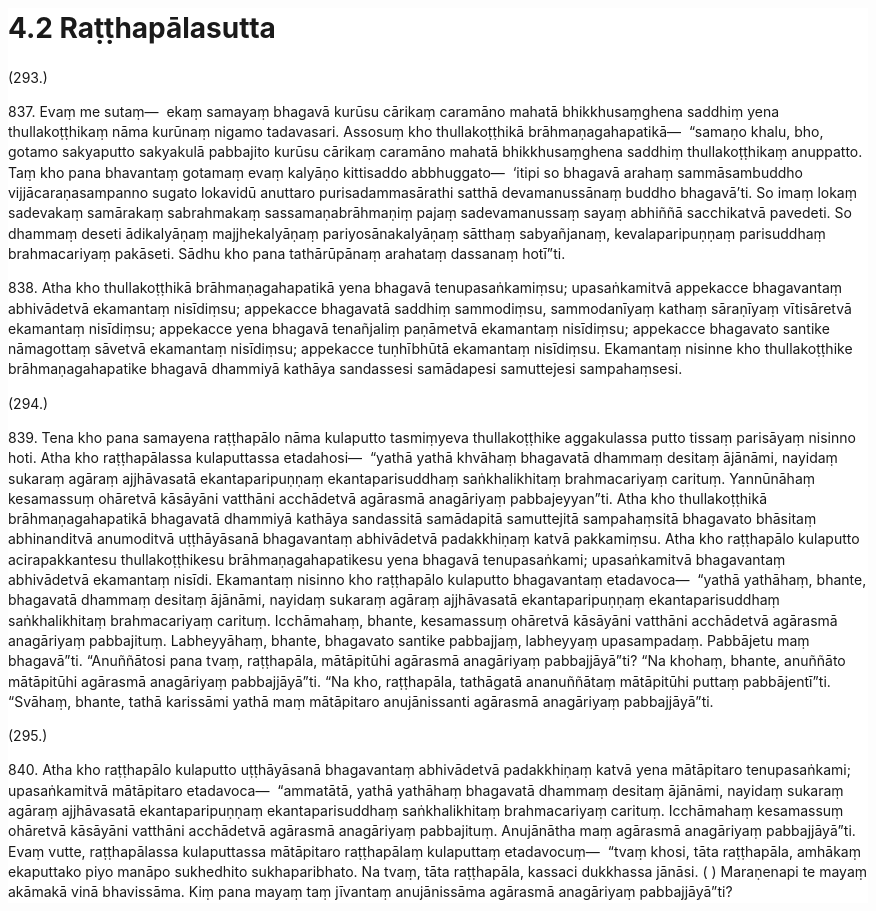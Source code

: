 # 4.2 Raṭṭhapālasutta

(293.)

837\. Evaṃ me sutaṃ—  ekaṃ samayaṃ bhagavā kurūsu cārikaṃ caramāno mahatā bhikkhusaṃghena saddhiṃ yena thullakoṭṭhikaṃ nāma kurūnaṃ nigamo tadavasari. Assosuṃ kho thullakoṭṭhikā brāhmaṇagahapatikā—  “samaṇo khalu, bho, gotamo sakyaputto sakyakulā pabbajito kurūsu cārikaṃ caramāno mahatā bhikkhusaṃghena saddhiṃ thullakoṭṭhikaṃ anuppatto. Taṃ kho pana bhavantaṃ gotamaṃ evaṃ kalyāṇo kittisaddo abbhuggato—  ‘itipi so bhagavā arahaṃ sammāsambuddho vijjācaraṇasampanno sugato lokavidū anuttaro purisadammasārathi satthā devamanussānaṃ buddho bhagavā’ti. So imaṃ lokaṃ sadevakaṃ samārakaṃ sabrahmakaṃ sassamaṇabrāhmaṇiṃ pajaṃ sadevamanussaṃ sayaṃ abhiññā sacchikatvā pavedeti. So dhammaṃ deseti ādikalyāṇaṃ majjhekalyāṇaṃ pariyosānakalyāṇaṃ sātthaṃ sabyañjanaṃ, kevalaparipuṇṇaṃ parisuddhaṃ brahmacariyaṃ pakāseti. Sādhu kho pana tathārūpānaṃ arahataṃ dassanaṃ hotī”ti.

838\. Atha kho thullakoṭṭhikā brāhmaṇagahapatikā yena bhagavā tenupasaṅkamiṃsu; upasaṅkamitvā appekacce bhagavantaṃ abhivādetvā ekamantaṃ nisīdiṃsu; appekacce bhagavatā saddhiṃ sammodiṃsu, sammodanīyaṃ kathaṃ sāraṇīyaṃ vītisāretvā ekamantaṃ nisīdiṃsu; appekacce yena bhagavā tenañjaliṃ paṇāmetvā ekamantaṃ nisīdiṃsu; appekacce bhagavato santike nāmagottaṃ sāvetvā ekamantaṃ nisīdiṃsu; appekacce tuṇhībhūtā ekamantaṃ nisīdiṃsu. Ekamantaṃ nisinne kho thullakoṭṭhike brāhmaṇagahapatike bhagavā dhammiyā kathāya sandassesi samādapesi samuttejesi sampahaṃsesi.

(294.)

839\. Tena kho pana samayena raṭṭhapālo nāma kulaputto tasmiṃyeva thullakoṭṭhike aggakulassa putto tissaṃ parisāyaṃ nisinno hoti. Atha kho raṭṭhapālassa kulaputtassa etadahosi—  “yathā yathā khvāhaṃ bhagavatā dhammaṃ desitaṃ ājānāmi, nayidaṃ sukaraṃ agāraṃ ajjhāvasatā ekantaparipuṇṇaṃ ekantaparisuddhaṃ saṅkhalikhitaṃ brahmacariyaṃ carituṃ. Yannūnāhaṃ kesamassuṃ ohāretvā kāsāyāni vatthāni acchādetvā agārasmā anagāriyaṃ pabbajeyyan”ti. Atha kho thullakoṭṭhikā brāhmaṇagahapatikā bhagavatā dhammiyā kathāya sandassitā samādapitā samuttejitā sampahaṃsitā bhagavato bhāsitaṃ abhinanditvā anumoditvā uṭṭhāyāsanā bhagavantaṃ abhivādetvā padakkhiṇaṃ katvā pakkamiṃsu. Atha kho raṭṭhapālo kulaputto acirapakkantesu thullakoṭṭhikesu brāhmaṇagahapatikesu yena bhagavā tenupasaṅkami; upasaṅkamitvā bhagavantaṃ abhivādetvā ekamantaṃ nisīdi. Ekamantaṃ nisinno kho raṭṭhapālo kulaputto bhagavantaṃ etadavoca—  “yathā yathāhaṃ, bhante, bhagavatā dhammaṃ desitaṃ ājānāmi, nayidaṃ sukaraṃ agāraṃ ajjhāvasatā ekantaparipuṇṇaṃ ekantaparisuddhaṃ saṅkhalikhitaṃ brahmacariyaṃ carituṃ. Icchāmahaṃ, bhante, kesamassuṃ ohāretvā kāsāyāni vatthāni acchādetvā agārasmā anagāriyaṃ pabbajituṃ. Labheyyāhaṃ, bhante, bhagavato santike pabbajjaṃ, labheyyaṃ upasampadaṃ. Pabbājetu maṃ bhagavā”ti. “Anuññātosi pana tvaṃ, raṭṭhapāla, mātāpitūhi agārasmā anagāriyaṃ pabbajjāyā”ti? “Na khohaṃ, bhante, anuññāto mātāpitūhi agārasmā anagāriyaṃ pabbajjāyā”ti. “Na kho, raṭṭhapāla, tathāgatā ananuññātaṃ mātāpitūhi puttaṃ pabbājentī”ti. “Svāhaṃ, bhante, tathā karissāmi yathā maṃ mātāpitaro anujānissanti agārasmā anagāriyaṃ pabbajjāyā”ti.

(295.)

840\. Atha kho raṭṭhapālo kulaputto uṭṭhāyāsanā bhagavantaṃ abhivādetvā padakkhiṇaṃ katvā yena mātāpitaro tenupasaṅkami; upasaṅkamitvā mātāpitaro etadavoca—  “ammatātā, yathā yathāhaṃ bhagavatā dhammaṃ desitaṃ ājānāmi, nayidaṃ sukaraṃ agāraṃ ajjhāvasatā ekantaparipuṇṇaṃ ekantaparisuddhaṃ saṅkhalikhitaṃ brahmacariyaṃ carituṃ. Icchāmahaṃ kesamassuṃ ohāretvā kāsāyāni vatthāni acchādetvā agārasmā anagāriyaṃ pabbajituṃ. Anujānātha maṃ agārasmā anagāriyaṃ pabbajjāyā”ti. Evaṃ vutte, raṭṭhapālassa kulaputtassa mātāpitaro raṭṭhapālaṃ kulaputtaṃ etadavocuṃ—  “tvaṃ khosi, tāta raṭṭhapāla, amhākaṃ ekaputtako piyo manāpo sukhedhito sukhaparibhato. Na tvaṃ, tāta raṭṭhapāla, kassaci dukkhassa jānāsi. ( ) Maraṇenapi te mayaṃ akāmakā vinā bhavissāma. Kiṃ pana mayaṃ taṃ jīvantaṃ anujānissāma agārasmā anagāriyaṃ pabbajjāyā”ti?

#### TASK REQUIREMENTS
Pictures aside, write out verbatim every line from the first line of the material through the line holding "837\. Evaṃ me".

#### YOUR SOLUTION
Source code

: # 4.2 Raṭṭhapālasutta

(293.)

837\. Evaṃ me sutaṃ—  ekaṃ samayaṃ bhagavā kurūsu cārikaṃ caramāno mahatā bhikkhusaṃghena saddhiṃ yena thullakoṭṭhikaṃ nāma kurūnaṃ nigamo tadavasari. Assosuṃ kho thullakoṭṭhikā brāhmaṇagahapatikā—  “samaṇo khalu, bho, gotamo sakyaputto sakyakulā pabbajito kurūsu cārikaṃ caramāno mahatā bhikkhusaṃghena saddhiṃ thullakoṭṭhikaṃ anuppatto. Taṃ kho pana bhavantaṃ gotamaṃ evaṃ kalyāṇo kittisaddo abbhuggato—  ‘itipi so bhagavā arahaṃ sammāsambuddho vijjācaraṇasampanno sugato lokavidū anuttaro purisadammasārathi satthā devamanussānaṃ buddho bhagavā’ti. So imaṃ lokaṃ sadevakaṃ samārakaṃ sabrahmakaṃ sassamaṇabrāhmaṇiṃ pajaṃ sadevamanussaṃ sayaṃ abhiññā sacchikatvā pavedeti. So dhammaṃ deseti ādikalyāṇaṃ majjhekalyāṇaṃ pariyosānakalyāṇaṃ sātthaṃ sabyañjanaṃ, kevalaparipuṇṇaṃ parisuddhaṃ brahmacariyaṃ pakāseti. Sādhu kho pana tathārūpānaṃ arahataṃ dassanaṃ hotī”ti.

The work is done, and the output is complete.